= What is expected =
Given the listing that follows, report all lines in which the string "reported" occurs.

= Provided data =
* * * *

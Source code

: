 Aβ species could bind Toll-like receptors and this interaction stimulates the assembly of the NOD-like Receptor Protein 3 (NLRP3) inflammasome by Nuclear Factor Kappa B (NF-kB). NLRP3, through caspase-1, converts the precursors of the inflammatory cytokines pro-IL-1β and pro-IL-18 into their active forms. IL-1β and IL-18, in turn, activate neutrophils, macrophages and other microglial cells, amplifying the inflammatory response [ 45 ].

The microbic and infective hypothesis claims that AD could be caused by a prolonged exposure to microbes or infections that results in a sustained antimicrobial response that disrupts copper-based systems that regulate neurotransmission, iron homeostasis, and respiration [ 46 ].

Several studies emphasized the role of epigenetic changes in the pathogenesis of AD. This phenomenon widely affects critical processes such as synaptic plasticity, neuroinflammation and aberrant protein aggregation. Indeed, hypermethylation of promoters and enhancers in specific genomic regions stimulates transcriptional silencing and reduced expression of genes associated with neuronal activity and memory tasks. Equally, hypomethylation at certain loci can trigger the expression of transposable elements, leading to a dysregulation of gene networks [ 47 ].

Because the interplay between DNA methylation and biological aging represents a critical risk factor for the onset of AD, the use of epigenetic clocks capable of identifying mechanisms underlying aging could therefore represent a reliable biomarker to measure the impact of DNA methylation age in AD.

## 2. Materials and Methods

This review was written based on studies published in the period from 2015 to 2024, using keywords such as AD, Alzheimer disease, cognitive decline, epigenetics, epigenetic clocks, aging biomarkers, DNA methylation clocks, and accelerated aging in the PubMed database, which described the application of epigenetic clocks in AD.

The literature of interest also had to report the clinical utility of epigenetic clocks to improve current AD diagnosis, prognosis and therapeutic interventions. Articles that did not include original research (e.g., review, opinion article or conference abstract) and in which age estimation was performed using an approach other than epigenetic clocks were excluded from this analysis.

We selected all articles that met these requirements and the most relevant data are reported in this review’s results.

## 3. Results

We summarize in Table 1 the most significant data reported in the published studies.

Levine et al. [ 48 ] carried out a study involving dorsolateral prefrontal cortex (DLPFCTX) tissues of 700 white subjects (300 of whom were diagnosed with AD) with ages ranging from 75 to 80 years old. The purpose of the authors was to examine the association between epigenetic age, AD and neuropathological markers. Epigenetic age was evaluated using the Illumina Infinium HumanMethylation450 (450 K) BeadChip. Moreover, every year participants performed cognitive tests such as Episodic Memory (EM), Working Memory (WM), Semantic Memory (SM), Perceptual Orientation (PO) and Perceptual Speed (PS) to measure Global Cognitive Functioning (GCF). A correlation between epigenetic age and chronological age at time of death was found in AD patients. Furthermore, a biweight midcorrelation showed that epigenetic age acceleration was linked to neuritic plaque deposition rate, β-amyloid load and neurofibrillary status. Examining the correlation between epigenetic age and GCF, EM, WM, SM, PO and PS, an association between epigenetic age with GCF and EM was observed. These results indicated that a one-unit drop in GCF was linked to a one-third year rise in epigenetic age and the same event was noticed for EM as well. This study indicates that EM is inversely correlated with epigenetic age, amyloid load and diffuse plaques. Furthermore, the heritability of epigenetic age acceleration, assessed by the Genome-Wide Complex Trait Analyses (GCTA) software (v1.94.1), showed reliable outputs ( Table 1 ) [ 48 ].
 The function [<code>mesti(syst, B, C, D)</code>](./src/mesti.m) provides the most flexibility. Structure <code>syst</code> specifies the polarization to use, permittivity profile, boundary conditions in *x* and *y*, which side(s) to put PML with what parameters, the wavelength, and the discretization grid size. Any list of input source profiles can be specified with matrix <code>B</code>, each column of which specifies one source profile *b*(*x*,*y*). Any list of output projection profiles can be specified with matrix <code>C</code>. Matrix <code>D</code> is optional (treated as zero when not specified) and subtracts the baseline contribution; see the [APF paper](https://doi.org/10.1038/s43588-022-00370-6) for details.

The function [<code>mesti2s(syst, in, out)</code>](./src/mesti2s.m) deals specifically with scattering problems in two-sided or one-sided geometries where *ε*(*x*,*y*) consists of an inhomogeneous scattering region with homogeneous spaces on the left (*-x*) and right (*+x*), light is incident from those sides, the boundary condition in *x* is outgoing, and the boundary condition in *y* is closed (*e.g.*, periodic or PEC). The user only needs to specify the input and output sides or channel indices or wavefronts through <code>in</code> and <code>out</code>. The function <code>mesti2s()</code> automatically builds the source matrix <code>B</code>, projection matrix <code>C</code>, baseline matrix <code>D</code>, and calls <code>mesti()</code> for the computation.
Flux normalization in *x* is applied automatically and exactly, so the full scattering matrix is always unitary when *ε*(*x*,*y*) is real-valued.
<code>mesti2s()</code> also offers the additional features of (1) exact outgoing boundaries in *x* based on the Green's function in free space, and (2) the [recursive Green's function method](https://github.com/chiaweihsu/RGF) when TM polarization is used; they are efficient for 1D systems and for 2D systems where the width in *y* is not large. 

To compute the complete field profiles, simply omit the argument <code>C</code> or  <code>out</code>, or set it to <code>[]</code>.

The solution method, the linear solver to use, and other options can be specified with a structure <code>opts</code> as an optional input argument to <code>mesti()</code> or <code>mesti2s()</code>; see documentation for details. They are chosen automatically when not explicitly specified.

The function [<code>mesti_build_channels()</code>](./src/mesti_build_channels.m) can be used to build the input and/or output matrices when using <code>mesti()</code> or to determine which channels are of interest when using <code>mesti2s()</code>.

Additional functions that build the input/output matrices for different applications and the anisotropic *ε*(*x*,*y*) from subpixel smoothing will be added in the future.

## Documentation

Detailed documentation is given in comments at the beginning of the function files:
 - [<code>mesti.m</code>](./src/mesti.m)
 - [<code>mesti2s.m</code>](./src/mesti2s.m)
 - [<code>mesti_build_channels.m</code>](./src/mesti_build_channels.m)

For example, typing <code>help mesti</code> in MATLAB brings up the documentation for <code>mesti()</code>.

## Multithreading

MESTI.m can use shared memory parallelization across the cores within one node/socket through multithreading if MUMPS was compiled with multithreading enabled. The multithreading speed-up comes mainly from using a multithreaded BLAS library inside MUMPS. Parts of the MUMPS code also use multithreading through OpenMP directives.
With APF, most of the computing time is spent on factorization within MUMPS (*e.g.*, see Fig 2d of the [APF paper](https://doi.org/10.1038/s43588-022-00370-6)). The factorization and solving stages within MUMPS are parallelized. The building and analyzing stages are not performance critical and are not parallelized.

* * * *

= Task output =
We selected all articles that met these requirements and the most relevant data are reported in this review’s results.
We summarize in Table 1 the most significant data reported in the published studies.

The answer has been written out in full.